━━━ Data listing ━━━

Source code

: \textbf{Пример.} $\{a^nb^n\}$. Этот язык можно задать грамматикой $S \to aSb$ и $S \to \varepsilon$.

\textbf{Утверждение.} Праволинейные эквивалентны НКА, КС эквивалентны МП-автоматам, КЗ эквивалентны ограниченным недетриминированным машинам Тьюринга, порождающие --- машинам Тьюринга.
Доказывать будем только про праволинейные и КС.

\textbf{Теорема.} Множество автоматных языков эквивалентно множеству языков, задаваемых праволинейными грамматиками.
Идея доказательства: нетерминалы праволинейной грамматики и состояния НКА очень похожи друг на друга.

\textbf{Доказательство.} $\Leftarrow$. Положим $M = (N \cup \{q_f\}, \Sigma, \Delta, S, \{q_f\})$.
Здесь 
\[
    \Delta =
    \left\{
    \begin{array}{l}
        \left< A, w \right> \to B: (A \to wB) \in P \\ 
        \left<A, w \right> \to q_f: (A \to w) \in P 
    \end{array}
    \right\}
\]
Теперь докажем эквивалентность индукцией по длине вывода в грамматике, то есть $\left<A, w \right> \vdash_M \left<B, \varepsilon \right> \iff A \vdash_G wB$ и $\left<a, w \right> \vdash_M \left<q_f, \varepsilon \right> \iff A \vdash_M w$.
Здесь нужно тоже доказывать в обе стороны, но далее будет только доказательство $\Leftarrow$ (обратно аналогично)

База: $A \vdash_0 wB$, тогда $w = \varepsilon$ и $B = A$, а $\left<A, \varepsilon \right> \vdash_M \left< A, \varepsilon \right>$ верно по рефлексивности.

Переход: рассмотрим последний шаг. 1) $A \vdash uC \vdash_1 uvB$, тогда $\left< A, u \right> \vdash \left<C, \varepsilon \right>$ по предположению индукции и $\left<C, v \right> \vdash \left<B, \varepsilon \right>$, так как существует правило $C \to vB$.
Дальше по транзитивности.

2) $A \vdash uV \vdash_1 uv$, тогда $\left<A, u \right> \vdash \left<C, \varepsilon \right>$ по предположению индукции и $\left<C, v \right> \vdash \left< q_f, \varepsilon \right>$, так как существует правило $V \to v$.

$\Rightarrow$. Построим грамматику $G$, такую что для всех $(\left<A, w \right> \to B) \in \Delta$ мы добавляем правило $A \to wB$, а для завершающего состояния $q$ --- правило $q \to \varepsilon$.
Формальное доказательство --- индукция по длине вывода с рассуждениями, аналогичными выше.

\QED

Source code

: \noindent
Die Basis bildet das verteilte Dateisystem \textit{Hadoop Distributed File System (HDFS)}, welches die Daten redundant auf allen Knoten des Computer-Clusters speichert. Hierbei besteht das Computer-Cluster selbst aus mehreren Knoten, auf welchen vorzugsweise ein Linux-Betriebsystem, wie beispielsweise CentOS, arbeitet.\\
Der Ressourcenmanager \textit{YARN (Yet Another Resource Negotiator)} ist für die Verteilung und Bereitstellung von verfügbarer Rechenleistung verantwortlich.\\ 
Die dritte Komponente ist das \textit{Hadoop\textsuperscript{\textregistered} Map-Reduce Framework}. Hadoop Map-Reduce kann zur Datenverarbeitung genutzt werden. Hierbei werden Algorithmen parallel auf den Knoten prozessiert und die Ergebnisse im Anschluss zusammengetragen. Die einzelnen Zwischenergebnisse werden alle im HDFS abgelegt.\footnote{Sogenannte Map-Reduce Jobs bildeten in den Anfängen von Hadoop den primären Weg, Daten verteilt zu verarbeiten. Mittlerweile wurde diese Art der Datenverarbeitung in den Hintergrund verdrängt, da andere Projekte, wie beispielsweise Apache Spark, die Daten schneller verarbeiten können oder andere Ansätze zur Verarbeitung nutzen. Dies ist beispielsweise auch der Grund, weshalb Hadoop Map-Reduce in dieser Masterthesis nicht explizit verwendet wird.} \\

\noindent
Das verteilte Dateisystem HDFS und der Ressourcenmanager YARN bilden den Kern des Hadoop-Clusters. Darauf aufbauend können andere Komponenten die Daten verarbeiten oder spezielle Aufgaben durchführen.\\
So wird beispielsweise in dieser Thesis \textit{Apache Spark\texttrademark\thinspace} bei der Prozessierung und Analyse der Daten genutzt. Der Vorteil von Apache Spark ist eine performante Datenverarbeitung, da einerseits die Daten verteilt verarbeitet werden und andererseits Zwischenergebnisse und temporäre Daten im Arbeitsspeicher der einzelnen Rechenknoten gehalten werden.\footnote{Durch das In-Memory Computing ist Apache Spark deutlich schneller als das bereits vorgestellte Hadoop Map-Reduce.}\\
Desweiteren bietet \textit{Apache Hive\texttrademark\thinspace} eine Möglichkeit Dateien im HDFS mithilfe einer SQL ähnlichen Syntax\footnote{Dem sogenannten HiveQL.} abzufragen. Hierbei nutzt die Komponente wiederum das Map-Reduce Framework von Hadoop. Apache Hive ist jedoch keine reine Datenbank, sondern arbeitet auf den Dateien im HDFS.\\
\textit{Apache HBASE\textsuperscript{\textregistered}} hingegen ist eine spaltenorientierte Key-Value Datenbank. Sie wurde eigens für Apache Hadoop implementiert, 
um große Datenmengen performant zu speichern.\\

━━━

Tally the lines in the entries above that hold the string "Здесь" and state the tally alone.

2